ANALISI/COSTO DEL LAVORO E BENZINA ALLONTANANO LA RIPRESA ECONOMICA
Risolta in qualche modo la questione Grecia, la
tensione è tornata ad affacciarsi sui mercati internazionali alla fine della
scorsa settimana con la ripresa degli attacchi speculativi contro la Spagna e
il Portogallo.
Si comincia a dubitare della validità dei conti pubblici di
Madrid. I
l titolo di Stato spagnolo a dieci anni di scadenza è così salito di
colpo fino ad un rendimento del 5,5 per cento e ha fatto segnare una
differenza, il famoso "spread", di 362 punti rispetto all'equivalente
tedesco.
C'è da preoccuparsi davvero? È tornata la paura dei debiti sovrani?
L'Italia sarà coinvolta in una nuova bufera globale nonostante la politica di
rigore prima del Governo Berlusconi e poi del Governo dei tecnici?
Questo è il primo interrogativo a carattere esterno,
anzi globale, sulla salute economica e finanziaria del nostro Paese.
Ma se
veniamo alla situazione interna, un'indagine della Confcommercio conferma il
lato oscuro del sistema Italia: il costo del lavoro, che è salito a 376
miliardi di euro all'anno per 4.400.000 imprese, e che arriva a mangiarsi da
solo il 14,2 per cento del fatturato e quasi il 60 per cento del valore
aggiunto prodotto dalle aziende. Cifra mostruosa, questa del costo del lavoro,
e tutta determinata dalla pressione fiscale. Un esempio: la tassazione di un
dipendente single ha toccato il 46,9 per cento della sua retribuzione contro la
media del 34,9 per cento dei Paesi più sviluppati che fanno parte dell'Ocse,
l'organizzazione per la cooperazione e lo sviluppo economico. Tredici punti in
più non sono uno scherzo, sono un'enormità.
Se poi si fa un paragone tra il costo del lavoro in
Italia e quello nei Paesi emergenti, si capisce subito il motivo di tante
"delocalizzazioni", di tante fabbriche italiane che si spostano
all'estero: 33.000 euro per dipendente all'anno da noi e 17.000 in Brasile, 12.000 in Polonia, 6.000 in Romania, poco più
di 4.000 in
Cina. Chi mai può reggere a simile concorrenza?

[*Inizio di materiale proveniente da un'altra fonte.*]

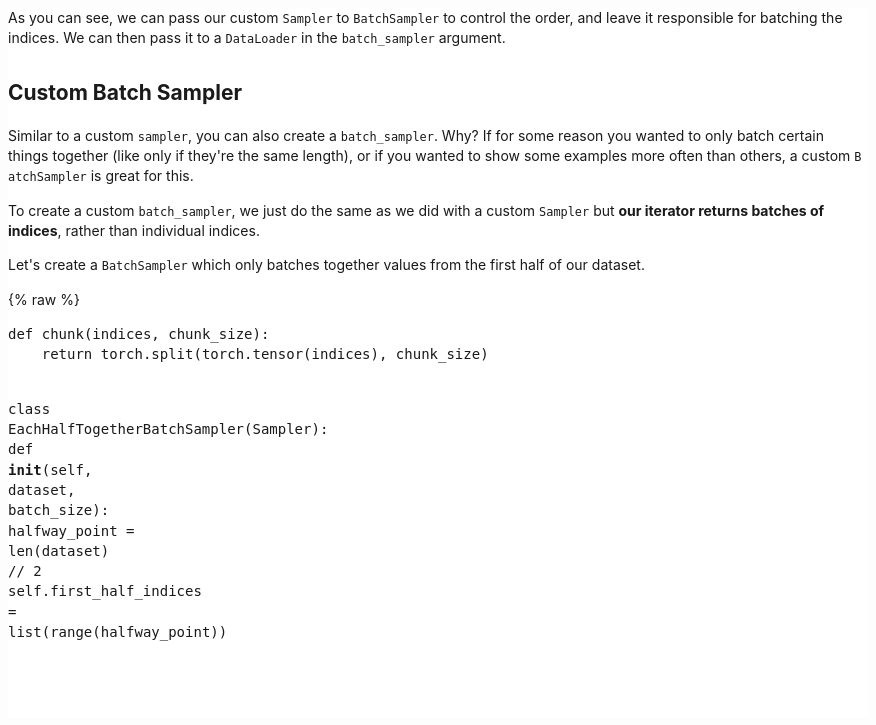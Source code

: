 <div class="cell border-box-sizing text_cell rendered"><div class="inner_cell">
<div class="text_cell_render border-box-sizing rendered_html">
<p>As you can see, we can pass our custom <code>Sampler</code> to <code>BatchSampler</code> to control the order, and leave it responsible for batching the indices. We can then pass it to a <code>DataLoader</code> in the <code>batch_sampler</code> argument.</p>

</div>
</div>
</div>
<div class="cell border-box-sizing text_cell rendered"><div class="inner_cell">
<div class="text_cell_render border-box-sizing rendered_html">
<h2 id="Custom-Batch-Sampler">Custom Batch Sampler<a class="anchor-link" href="#Custom-Batch-Sampler"> </a></h2>
</div>
</div>
</div>
<div class="cell border-box-sizing text_cell rendered"><div class="inner_cell">
<div class="text_cell_render border-box-sizing rendered_html">
<p>Similar to a custom <code>sampler</code>, you can also create a <code>batch_sampler</code>. Why? If for some reason you wanted to only batch certain things together (like only if they're the same length), or if you wanted to show some examples more often than others, a custom <code>BatchSampler</code> is great for this.</p>
<p>To create a custom <code>batch_sampler</code>, we just do the same as we did with a custom <code>Sampler</code> but <strong>our iterator returns batches of indices</strong>, rather than individual indices.</p>

</div>
</div>
</div>
<div class="cell border-box-sizing text_cell rendered"><div class="inner_cell">
<div class="text_cell_render border-box-sizing rendered_html">
<p>Let's create a <code>BatchSampler</code> which only batches together values from the first half of our dataset.</p>

</div>
</div>
</div>
    {% raw %}
    
<div class="cell border-box-sizing code_cell rendered">
<div class="input">

<div class="inner_cell">
    <div class="input_area">
<div class=" highlight hl-ipython3"><pre><span></span><span class="k">def</span> <span class="nf">chunk</span><span class="p">(</span><span class="n">indices</span><span class="p">,</span> <span class="n">chunk_size</span><span class="p">):</span>
    <span class="k">return</span> <span class="n">torch</span><span class="o">.</span><span class="n">split</span><span class="p">(</span><span class="n">torch</span><span class="o">.</span><span class="n">tensor</span><span class="p">(</span><span class="n">indices</span><span class="p">),</span> <span class="n">chunk_size</span><span class="p">)</span>

<span class="k">class</span> <span class="nc">EachHalfTogetherBatchSampler</span><span class="p">(</span><span class="n">Sampler</span><span class="p">):</span>
    <span class="k">def</span> <span class="fm">__init__</span><span class="p">(</span><span class="bp">self</span><span class="p">,</span> <span class="n">dataset</span><span class="p">,</span> <span class="n">batch_size</span><span class="p">):</span>
        <span class="n">halfway_point</span> <span class="o">=</span> <span class="nb">len</span><span class="p">(</span><span class="n">dataset</span><span class="p">)</span> <span class="o">//</span> <span class="mi">2</span> 
        <span class="bp">self</span><span class="o">.</span><span class="n">first_half_indices</span> <span class="o">=</span> <span class="nb">list</span><span class="p">(</span><span class="nb">range</span><span class="p">(</span><span class="n">halfway_point</span><span class="p">))</span>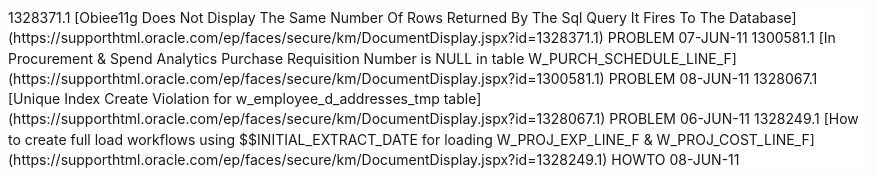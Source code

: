 <td >1328371.1
</td>

<td >[Obiee11g Does Not Display The Same Number Of Rows Returned By The Sql Query It Fires To The Database](https://supporthtml.oracle.com/ep/faces/secure/km/DocumentDisplay.jspx?id=1328371.1)
</td>

<td >PROBLEM
</td>

<td >07-JUN-11
</td>
</tr>
<tr >

<td >1300581.1
</td>

<td >[In Procurement & Spend Analytics Purchase Requisition Number is NULL in table W_PURCH_SCHEDULE_LINE_F](https://supporthtml.oracle.com/ep/faces/secure/km/DocumentDisplay.jspx?id=1300581.1)
</td>

<td >PROBLEM
</td>

<td >08-JUN-11
</td>
</tr>
<tr >

<td >1328067.1
</td>

<td >[Unique Index Create Violation for w_employee_d_addresses_tmp table](https://supporthtml.oracle.com/ep/faces/secure/km/DocumentDisplay.jspx?id=1328067.1)
</td>

<td >PROBLEM
</td>

<td >06-JUN-11
</td>
</tr>
<tr >

<td >1328249.1
</td>

<td >[How to create full load workflows using $$INITIAL_EXTRACT_DATE for loading W_PROJ_EXP_LINE_F & W_PROJ_COST_LINE_F](https://supporthtml.oracle.com/ep/faces/secure/km/DocumentDisplay.jspx?id=1328249.1)
</td>

<td >HOWTO
</td>

<td >08-JUN-11
</td>
</tr>
<tr >
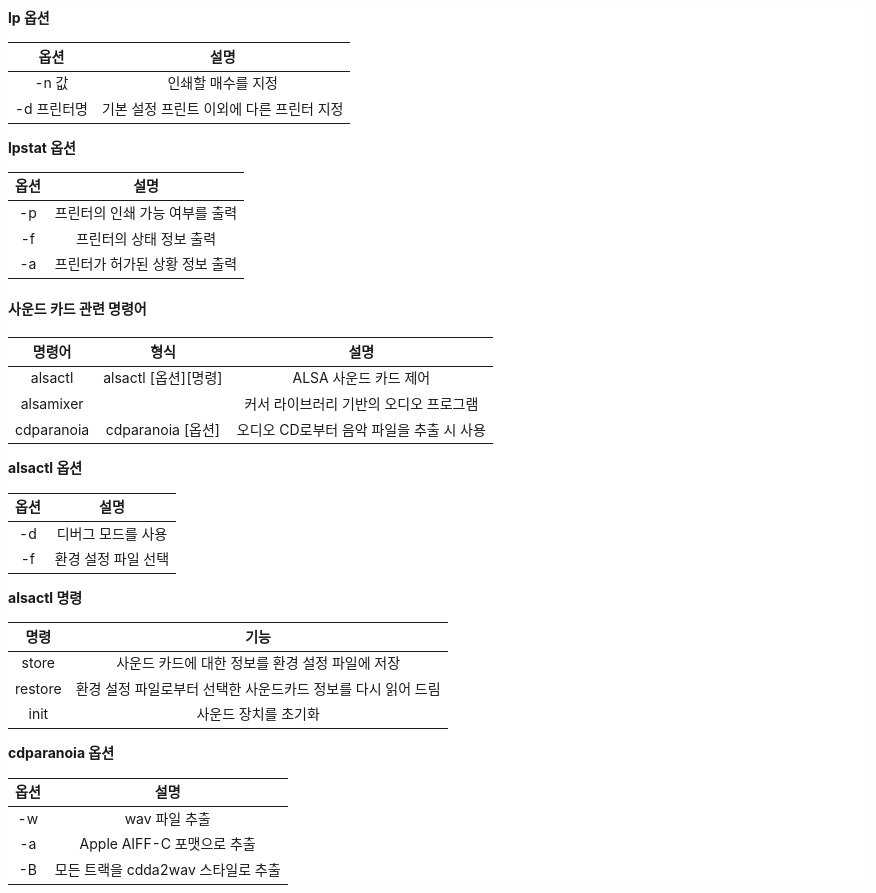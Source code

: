 **lp 옵션**

| 옵션 | 설명 |
| :---: | :---: |
| -n 값 | 인쇄할 매수를 지정 |
| -d 프린터명 | 기본 설정 프린트 이외에 다른 프린터 지정 |

**lpstat 옵션**

| 옵션 | 설명 |
| :---: | :---: |
| -p | 프린터의 인쇄 가능 여부를 출력 |
| -f | 프린터의 상태 정보 출력 |
| -a | 프린터가 허가된 상황 정보 출력 |

#### 사운드 카드 관련 명령어

| 명령어 | 형식 | 설명 |
| :---: | :---: | :---: |
| alsactl | alsactl [옵션][명령] | ALSA 사운드 카드 제어 |
| alsamixer |  | 커서 라이브러리 기반의 오디오 프로그램 |
| cdparanoia | cdparanoia [옵션] | 오디오 CD로부터 음악 파일을 추출 시 사용 |

**alsactl 옵션**

| 옵션 | 설명 |
| :---: | :---: |
| -d | 디버그 모드를 사용 |
| -f | 환경 설정 파일 선택 |

**alsactl 명령**

| 명령 | 기능 |
| :---: | :---: |
| store | 사운드 카드에 대한 정보를 환경 설정 파일에 저장 |
| restore | 환경 설정 파일로부터 선택한 사운드카드 정보를 다시 읽어 드림 |
| init | 사운드 장치를 초기화 |

**cdparanoia 옵션**

| 옵션 | 설명 |
| :---: | :---: |
| -w | wav 파일 추출 |
| -a | Apple AIFF-C 포맷으로 추출 |
| -B | 모든 트랙을 cdda2wav 스타일로 추출 |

Intanto, a certificare l'ulteriore gravita' della
situazione interna, giunge l'allarme di Confcommercio: i consumi degli italiani
sono tornati ai livelli di 14 anni fa, al 1998. E nei prossimi due anni, è
prevedibile soltanto un peggioramento. Anche i commercianti mettono il dito
sulla piaga: la pressione fortissima del fisco. Il 45,2 per cento del Prodotto
interno lordo, un dato che ci mette al quinto posto in Europa ma che in realtà
arriva al 55 per cento per chi paga effettivamente le tasse! In queste
condizioni, l'ulteriore aumento dell'Iva al 23 per cento previsto in settembre
- e praticamente confermato sabato scorso dal ministro Passera - addensa altre
nubi nere sui consumi interni che purtroppo riguardano all'80 per cento merci
tutte italiane.
Si lamentano imprenditori, artigiani e commercianti,
del fatto che a questa evidente gelata dei consumi, ancor più e definitivamente
aggravata dalla benzina al livello di due euro al litro, non corrisponde finora
alcuna misura per il rilancio e lo sviluppo. Occorre, dicono tutti, una
iniezione di fiducia per rimettere in moto una economia che appare depressa
anche dal punto di vista psicologico, senza più obiettivi.
Una spinta ulteriore alle liberalizzazioni, quelle
vere e pertanto più difficili, del sistema burocratico potrebbe far risparmiare
alle imprese, secondo i calcoli di Confcommercio, 23 miliardi di euro all'anno.
Una qualche riduzione dell'oppressione fiscale, pur nei limiti, questo è
evidente, del rigore imposto dalla crisi finanziaria globale, potrebbe dare
l'ulteriore e auspicato impulso. Ma il pacchetto di misure per il rilancio ancora
manca.
E in questa direzione si eserciterà tutto il peso e
l'influenza del Popolo della Libertà in Parlamento, come sempre portavoce delle
richieste dei cittadini nei confronti del Governo dei tecnici.